Le ministère de l’Intérieur étudie une procédure de dissolution de la Brigade Loire, dont des membres ont envahi la pelouse de la Beaujoire, dimanche 24 novembre. Que cela dit-il de la relation entre les supporters et les institutions ? Éclairage avec Mathieu Zagrodzki, politologue et membre de l'Instance Nationale du Supportérisme.
Ils étaient une cinquantaine à quitter leur tribune pour rejoindre le bord du terrain. Certains d'entre eux étaient cagoulés aux couleurs des Canaris, à qui ils dédient chacun de leur week-end.
Née en 1999, la Brigade Loire (BL) est un groupe d’ultras historique du FC Nantes, qui pèse dans la vie du club. Et, dimanche 24 novembre, ces supporters ont tenté d'envahir le terrain de la Beaujoire pour manifester leur colère. Les Jaunes et Verts étaient menés 2-0 par le Havre. Il s'agissait de leur 9ᵉ match d'affilée sans victoires.

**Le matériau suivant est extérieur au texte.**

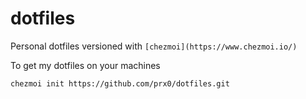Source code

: # dotfiles

Personal dotfiles versioned with `[chezmoi](https://www.chezmoi.io/)`

To get my dotfiles on your machines

```sh
chezmoi init https://github.com/prx0/dotfiles.git
```
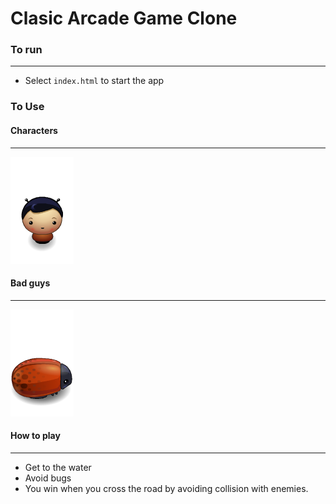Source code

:# Clasic Arcade Game Clone
### To run
---------------------------
- Select ```index.html``` to start the app
### To Use

#### Characters
----------------------------
![boy](images/char-boy.png)

#### Bad guys
----------------------------
![enemy-bug](images/enemy-bug.png)

#### How to play
---------------------------
- Get to the water
- Avoid bugs
- You win when you cross the road by avoiding collision with enemies.


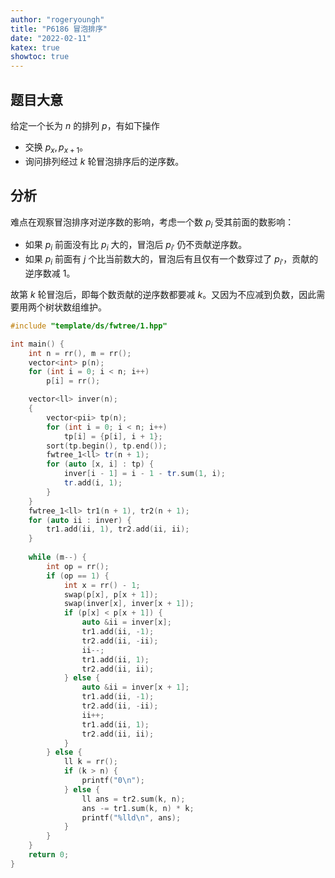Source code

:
 ```yaml
---
author: "rogeryoungh"
title: "P6186 冒泡排序"
date: "2022-02-11"
katex: true
showtoc: true
---
```


## 题目大意

给定一个长为 $n$ 的排列 $p$，有如下操作

- 交换 $p_{x}, p_{x+1}$。
- 询问排列经过 $k$ 轮冒泡排序后的逆序数。

## 分析

难点在观察冒泡排序对逆序数的影响，考虑一个数 $p_i$ 受其前面的数影响：

- 如果 $p_i$ 前面没有比 $p_i$ 大的，冒泡后 $p_{i'}$ 仍不贡献逆序数。
- 如果 $p_i$ 前面有 $j$ 个比当前数大的，冒泡后有且仅有一个数穿过了 $p_{i'}$，贡献的逆序数减 $1$。

故第 $k$ 轮冒泡后，即每个数贡献的逆序数都要减 $k$。又因为不应减到负数，因此需要用两个树状数组维护。

```cpp
#include "template/ds/fwtree/1.hpp"

int main() {
	int n = rr(), m = rr();
	vector<int> p(n);
	for (int i = 0; i < n; i++)
		p[i] = rr();

	vector<ll> inver(n);
	{
		vector<pii> tp(n);
		for (int i = 0; i < n; i++)
			tp[i] = {p[i], i + 1};
		sort(tp.begin(), tp.end());
		fwtree_1<ll> tr(n + 1);
		for (auto [x, i] : tp) {
			inver[i - 1] = i - 1 - tr.sum(1, i);
			tr.add(i, 1);
		}
	}
	fwtree_1<ll> tr1(n + 1), tr2(n + 1);
	for (auto ii : inver) {
		tr1.add(ii, 1), tr2.add(ii, ii);
	}
	
	while (m--) {
		int op = rr();
		if (op == 1) {
			int x = rr() - 1;
			swap(p[x], p[x + 1]);
			swap(inver[x], inver[x + 1]);
			if (p[x] < p[x + 1]) {
				auto &ii = inver[x];
				tr1.add(ii, -1);
				tr2.add(ii, -ii);
				ii--;
				tr1.add(ii, 1);
				tr2.add(ii, ii);
			} else {
				auto &ii = inver[x + 1];
				tr1.add(ii, -1);
				tr2.add(ii, -ii);
				ii++;
				tr1.add(ii, 1);
				tr2.add(ii, ii);
			}
		} else {
			ll k = rr();
			if (k > n) {
				printf("0\n");
			} else {
				ll ans = tr2.sum(k, n);
				ans -= tr1.sum(k, n) * k;
				printf("%lld\n", ans);
			}
		}
	}
	return 0;
}
```

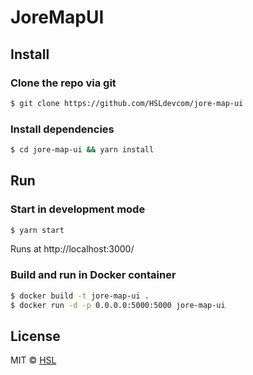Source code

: JoreMapUI 
====================

## Install

### Clone the repo via git

```bash
$ git clone https://github.com/HSLdevcom/jore-map-ui
```

### Install dependencies

```bash
$ cd jore-map-ui && yarn install
```

## Run

### Start in development mode

```bash
$ yarn start
```
Runs at http://localhost:3000/

### Build and run in Docker container

```bash
$ docker build -t jore-map-ui .
$ docker run -d -p 0.0.0.0:5000:5000 jore-map-ui
```

## License
MIT © [HSL](https://github.com/HSLdevcom)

Avant même le coup de sifflet final, certains membres de la BL se sont rapprochés des barrières quand d'autres jetaient divers projectiles. De quoi interrompre l'opposition pendant près d'une demi-heure. C'est cette scène qui a attiré les foudres de Bruno Retailleau, le ministère de l'Intérieur.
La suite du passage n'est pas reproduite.